“Ecotope will be a major plus for our canton,” says Philippe Leuba, the head of Vaud’s Department of the Economy, Innovation and Sports. “It will spur innovation – and thus job creation – make EPFL a more competitive school and bolster our economy in general.” Some 30 years after Innovation Park opened its doors, plans are under way to double its capacity. “But it’s not just about adding surface area,” says Ursula Oesterle, EPFL’s Vice President for Innovation and the person behind the initiative. “Today, businesses interested in innovation – whether startups or established companies – need a place where they can meet on a daily basis to share ideas. That’s the kind of vibrant, stimulating environment we intend to create with Ecotope.
Meeting an urgent need…
The 30 or so spin-offs that come out of our labs every year are now struggling to find business premises, and the space allocated to large companies for pursuing innovative ideas is full. Innovation Park is already home to over 150 startups and 30 large companies employing over 2,600 people. In view of the need for more space, along with the Park’s appeal, the EPFL Innovation Park Foundation has teamed up with EPFL, the Canton of Vaud and the City of Ecublens to double the Park’s surface area, currently 55,000 m², within the next ten years.
…while laying a foundation for the future
But the objectives behind Ecotope run deeper. After listening to researchers, startups and other businesses describe the challenges they face, Oesterle and her team wanted to provide more than just additional office space. “We heard a lot of entrepreneurs talk about their companies in terms of its mission, impact and role in society,” she says. “Beyond the expected financial returns, more and more entrepreneurs, small business owners and corporate executives are looking harder at how their enterprises can help build a better future – especially in the current climate of challenges and uncertainty.”
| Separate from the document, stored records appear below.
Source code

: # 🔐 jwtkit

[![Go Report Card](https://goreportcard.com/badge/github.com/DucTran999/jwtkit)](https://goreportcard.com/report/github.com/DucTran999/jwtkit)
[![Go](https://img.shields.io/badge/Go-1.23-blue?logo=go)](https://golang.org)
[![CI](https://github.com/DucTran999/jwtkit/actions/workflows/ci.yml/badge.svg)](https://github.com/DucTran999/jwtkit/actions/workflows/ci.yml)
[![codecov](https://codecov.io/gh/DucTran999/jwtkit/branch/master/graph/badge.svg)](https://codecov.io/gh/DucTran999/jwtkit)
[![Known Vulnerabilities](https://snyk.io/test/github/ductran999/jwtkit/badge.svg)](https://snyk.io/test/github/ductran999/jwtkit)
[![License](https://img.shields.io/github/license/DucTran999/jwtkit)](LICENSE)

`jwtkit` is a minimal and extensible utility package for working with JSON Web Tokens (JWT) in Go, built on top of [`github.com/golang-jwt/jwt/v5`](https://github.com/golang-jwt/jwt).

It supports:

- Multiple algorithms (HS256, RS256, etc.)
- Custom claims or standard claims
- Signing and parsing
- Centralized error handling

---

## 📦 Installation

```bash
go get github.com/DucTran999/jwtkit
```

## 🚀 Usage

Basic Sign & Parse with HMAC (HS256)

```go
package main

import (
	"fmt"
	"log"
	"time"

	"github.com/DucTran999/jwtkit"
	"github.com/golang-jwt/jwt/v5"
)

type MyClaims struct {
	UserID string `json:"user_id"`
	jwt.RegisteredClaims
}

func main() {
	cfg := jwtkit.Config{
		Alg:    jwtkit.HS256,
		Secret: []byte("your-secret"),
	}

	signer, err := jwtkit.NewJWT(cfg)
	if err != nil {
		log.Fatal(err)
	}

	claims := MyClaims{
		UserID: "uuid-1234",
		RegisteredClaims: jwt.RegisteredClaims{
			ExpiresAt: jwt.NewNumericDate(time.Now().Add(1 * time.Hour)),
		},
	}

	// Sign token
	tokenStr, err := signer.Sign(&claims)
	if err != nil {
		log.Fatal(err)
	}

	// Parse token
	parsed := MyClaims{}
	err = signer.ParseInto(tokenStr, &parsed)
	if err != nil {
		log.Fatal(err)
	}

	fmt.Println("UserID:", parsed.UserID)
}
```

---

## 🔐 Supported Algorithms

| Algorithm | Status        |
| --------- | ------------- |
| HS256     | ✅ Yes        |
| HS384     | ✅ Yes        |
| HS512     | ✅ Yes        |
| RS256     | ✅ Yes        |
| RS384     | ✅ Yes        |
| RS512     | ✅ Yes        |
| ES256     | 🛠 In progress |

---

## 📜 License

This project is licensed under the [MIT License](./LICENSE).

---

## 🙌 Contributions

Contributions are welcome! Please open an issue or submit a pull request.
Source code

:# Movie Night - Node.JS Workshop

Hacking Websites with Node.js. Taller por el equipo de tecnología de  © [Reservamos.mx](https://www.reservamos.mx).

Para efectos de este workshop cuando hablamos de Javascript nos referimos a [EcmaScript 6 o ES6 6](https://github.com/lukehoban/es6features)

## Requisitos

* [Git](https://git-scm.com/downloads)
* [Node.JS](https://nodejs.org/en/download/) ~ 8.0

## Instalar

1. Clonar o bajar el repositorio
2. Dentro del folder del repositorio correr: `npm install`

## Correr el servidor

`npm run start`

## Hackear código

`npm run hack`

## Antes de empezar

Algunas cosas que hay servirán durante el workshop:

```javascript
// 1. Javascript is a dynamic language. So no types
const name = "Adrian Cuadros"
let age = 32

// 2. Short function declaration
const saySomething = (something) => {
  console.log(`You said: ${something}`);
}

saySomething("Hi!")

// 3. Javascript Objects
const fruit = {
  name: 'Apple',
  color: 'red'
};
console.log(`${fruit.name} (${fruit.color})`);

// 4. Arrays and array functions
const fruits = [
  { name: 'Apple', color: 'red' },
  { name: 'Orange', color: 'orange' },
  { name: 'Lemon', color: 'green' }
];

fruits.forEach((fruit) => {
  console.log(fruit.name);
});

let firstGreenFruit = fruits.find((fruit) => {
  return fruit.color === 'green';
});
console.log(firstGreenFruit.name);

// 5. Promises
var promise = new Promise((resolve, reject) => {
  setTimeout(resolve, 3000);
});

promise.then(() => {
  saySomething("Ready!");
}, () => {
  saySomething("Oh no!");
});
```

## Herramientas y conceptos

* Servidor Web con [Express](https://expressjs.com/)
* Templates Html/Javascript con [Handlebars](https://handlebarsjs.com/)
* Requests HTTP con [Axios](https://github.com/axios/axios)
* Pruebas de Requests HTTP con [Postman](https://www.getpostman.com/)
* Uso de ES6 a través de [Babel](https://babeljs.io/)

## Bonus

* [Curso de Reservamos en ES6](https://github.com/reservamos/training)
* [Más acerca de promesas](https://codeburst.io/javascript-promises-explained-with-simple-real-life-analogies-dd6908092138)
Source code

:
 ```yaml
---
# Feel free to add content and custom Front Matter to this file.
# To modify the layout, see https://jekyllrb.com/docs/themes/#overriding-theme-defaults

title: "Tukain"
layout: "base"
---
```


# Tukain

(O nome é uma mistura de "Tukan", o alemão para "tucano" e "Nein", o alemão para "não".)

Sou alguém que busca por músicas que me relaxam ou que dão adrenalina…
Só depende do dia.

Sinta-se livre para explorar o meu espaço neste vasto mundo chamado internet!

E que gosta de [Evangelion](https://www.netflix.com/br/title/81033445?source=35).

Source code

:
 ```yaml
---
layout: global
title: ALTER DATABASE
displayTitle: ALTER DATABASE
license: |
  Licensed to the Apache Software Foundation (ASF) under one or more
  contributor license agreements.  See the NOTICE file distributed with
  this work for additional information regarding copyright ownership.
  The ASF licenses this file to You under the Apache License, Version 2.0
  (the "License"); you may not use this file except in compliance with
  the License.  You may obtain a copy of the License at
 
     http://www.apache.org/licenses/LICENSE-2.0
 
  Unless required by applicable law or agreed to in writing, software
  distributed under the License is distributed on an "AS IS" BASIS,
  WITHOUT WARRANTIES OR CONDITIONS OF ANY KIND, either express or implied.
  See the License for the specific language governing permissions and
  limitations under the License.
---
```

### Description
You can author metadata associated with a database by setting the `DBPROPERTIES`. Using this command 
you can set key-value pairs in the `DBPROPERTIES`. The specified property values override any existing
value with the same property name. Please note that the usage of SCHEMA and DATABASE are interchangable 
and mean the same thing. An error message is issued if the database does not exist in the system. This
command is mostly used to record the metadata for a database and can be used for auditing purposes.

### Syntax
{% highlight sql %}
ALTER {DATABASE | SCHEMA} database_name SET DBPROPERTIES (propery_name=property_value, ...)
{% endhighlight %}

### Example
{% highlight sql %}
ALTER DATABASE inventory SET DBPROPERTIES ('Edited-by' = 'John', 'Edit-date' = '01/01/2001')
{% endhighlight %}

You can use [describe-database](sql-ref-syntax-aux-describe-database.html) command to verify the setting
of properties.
Ecotope is intended to be an ecosystem in its own right, where policymakers, researchers, investors, executives, entrepreneurs, students and citizens can come together for open dialogue and debate. The project specifications given to the architects for the project were therefore demanding. Not only must the new site fit in seamlessly with its natural surroundings, it should also provide occupants with a peaceful work environment along with common spaces and “village square” areas for brainstorming and ideation. It should also encourage people from different backgrounds to pool their strengths in the search for innovative solutions. Much of the new project is about promoting this kind of interaction as well as informal conversation.
In the first phase of construction work for the new site, slated to begin in 2023, some 25,000 m² of offices, labs and collaborative spaces will be built by an architecture firm that was selected in early June through an RFP. Ecotope will be located just one kilometer away from Innovation Park, which is a key part of the project. A clean transportation system will also be put in place, with the support of the City of Ecublens, so that people can move easily between the two R&D hubs.
Addressing strategic priorities
Ecotope is intended to serve as a hotbed of innovation and to support EPFL’s strategy of addressing key societal challenges – like sustainability, the environment, aging, artificial intelligence and healthcare – through a cross-disciplinary approach. The scope of these challenges is so vast that solutions can only be found by drawing on many different fields.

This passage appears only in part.